Please don't let it affect the rest of your family.
My family member still thinks his opinion is no 1 and worst my mum thinks he's just the best. But I still can see the same person if you push the wrong buttons.

GildedRage · 04/11/2024 04:30

Stay safe @Tryingmybestbut , time to speak to a psychologist, family doctor, psychiatrist, police, school councillor, and or social worker. You need to get the ball rolling for your health and primarily safety. Your son needs professional help.

neerg · 04/11/2024 06:15

Very similar happened with my daughter. We thought it was autism/mental health.
We found very little help from anywhere, college, doctors.
We eventually got a camhs appt. where we told she had mild anxiety.
We were told not to accept the violent behavior. We were told to phone the police. The process was explained to us.
We took ages to implement it because we were worried about having a record etc.
In the end we did.

Infact it happened twice.

She hated us and brought it up regularly, how we ruined her life etc..but she wasn't violent again.
And she hasn't got a criminal record.
And life has got so much better

Good luck....and do it.

mumonthehill · 04/11/2024 06:23

You need to phone the police. You have another child in your home and they need safeguarding. Yes there may be underlying issues but at 16 you cannot make him do or see anyone. He is currently getting away with violent and threatening behaviour and he needs a sharp shock. If he did this to someone in the street he would be arrested. Loving him might mean you have to make very difficult decisions. You cannot carry on as you are none of you are safe.

sashh · 04/11/2024 07:01

Can you call women's aid? This is a form of domestic abuse.

I'm sorry I cannot be more help.

Oreyt · 04/11/2024 07:03

Get his dad to do to him what he does to you. It will stop.

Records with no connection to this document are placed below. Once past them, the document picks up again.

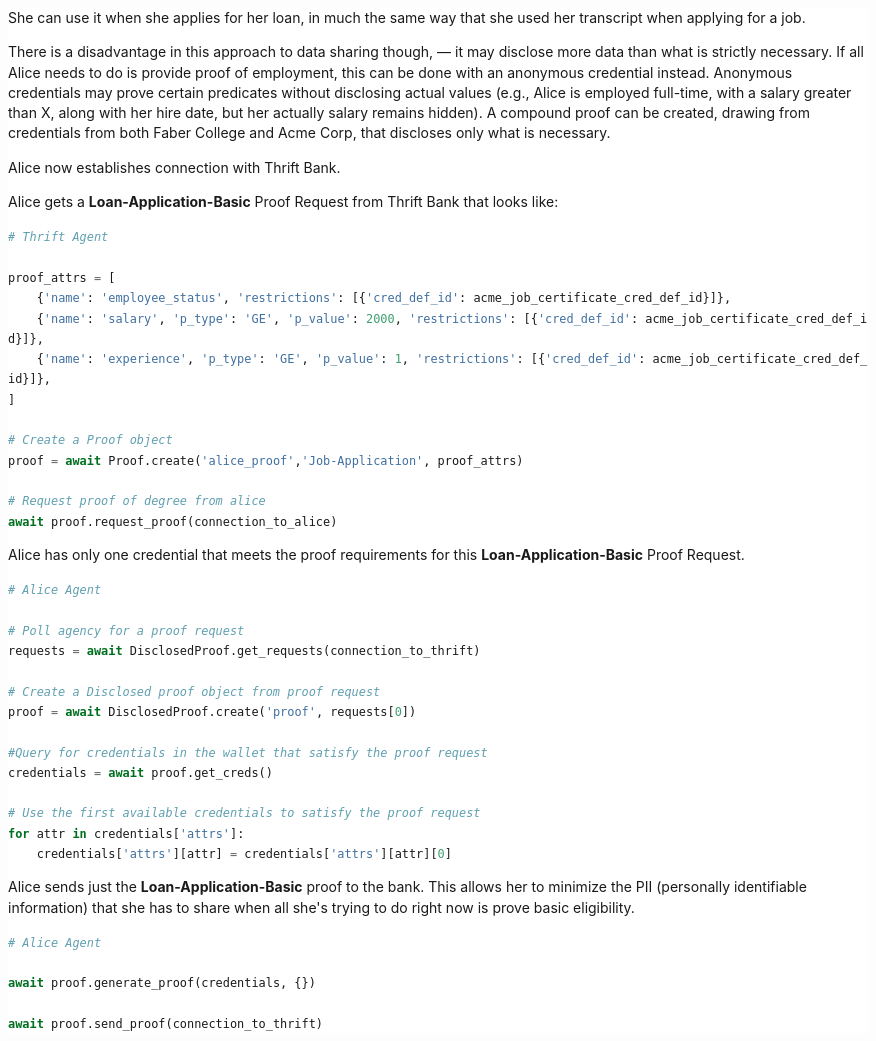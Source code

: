 She can use it when she applies for her loan, in much the same way that she used her transcript when applying for a job.

There is a disadvantage in this approach to data sharing though, — it may disclose more data than what is strictly necessary. If all Alice needs to do is provide proof of employment, this can be done with an anonymous credential instead. Anonymous credentials may prove certain predicates without disclosing actual values (e.g., Alice is employed full-time, with a salary greater than X, along with her hire date, but her actually salary remains hidden). A compound proof can be created, drawing from credentials from both Faber College and Acme Corp, that discloses only what is necessary.

Alice now establishes connection with Thrift Bank.

Alice gets a **Loan-Application-Basic** Proof Request from Thrift Bank that looks like:
```python
# Thrift Agent

proof_attrs = [
    {'name': 'employee_status', 'restrictions': [{'cred_def_id': acme_job_certificate_cred_def_id}]},
    {'name': 'salary', 'p_type': 'GE', 'p_value': 2000, 'restrictions': [{'cred_def_id': acme_job_certificate_cred_def_id}]},
    {'name': 'experience', 'p_type': 'GE', 'p_value': 1, 'restrictions': [{'cred_def_id': acme_job_certificate_cred_def_id}]},
]

# Create a Proof object
proof = await Proof.create('alice_proof','Job-Application', proof_attrs)

# Request proof of degree from alice
await proof.request_proof(connection_to_alice)
```

Alice has only one credential that meets the proof requirements for this **Loan-Application-Basic** Proof Request.
```python
# Alice Agent

# Poll agency for a proof request
requests = await DisclosedProof.get_requests(connection_to_thrift)

# Create a Disclosed proof object from proof request
proof = await DisclosedProof.create('proof', requests[0])

#Query for credentials in the wallet that satisfy the proof request
credentials = await proof.get_creds()

# Use the first available credentials to satisfy the proof request
for attr in credentials['attrs']:
    credentials['attrs'][attr] = credentials['attrs'][attr][0]
```

Alice sends just the **Loan-Application-Basic** proof to the bank.
This allows her to minimize the PII (personally identifiable information) that she has to share when all she's trying to do right now is prove basic eligibility.
```python
# Alice Agent

await proof.generate_proof(credentials, {})

await proof.send_proof(connection_to_thrift)
```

Jifmicroliquid · 04/11/2024 07:09

If he starts smashing things, call the police.
Tip toeing around him in the fear of his rages is no way to live and he needs to realise there are real consequences for his actions.
This is domestic abuse and you are all at risk.

Oreyt · 04/11/2024 07:09

What diagnosis are you talking about? I can only see your reply but not what you're replying to?

What's he like with his sister?

GildedRage · 04/11/2024 07:09

@Oreyt that would swiftly land her DH in jail. Very poor idea!

Oreyt · 04/11/2024 07:11

@neerg

Autism and Anxiety is no excuse. I have both. You don't need to be aggressive and destructive. People like to blame their personalities on anything other than themselves.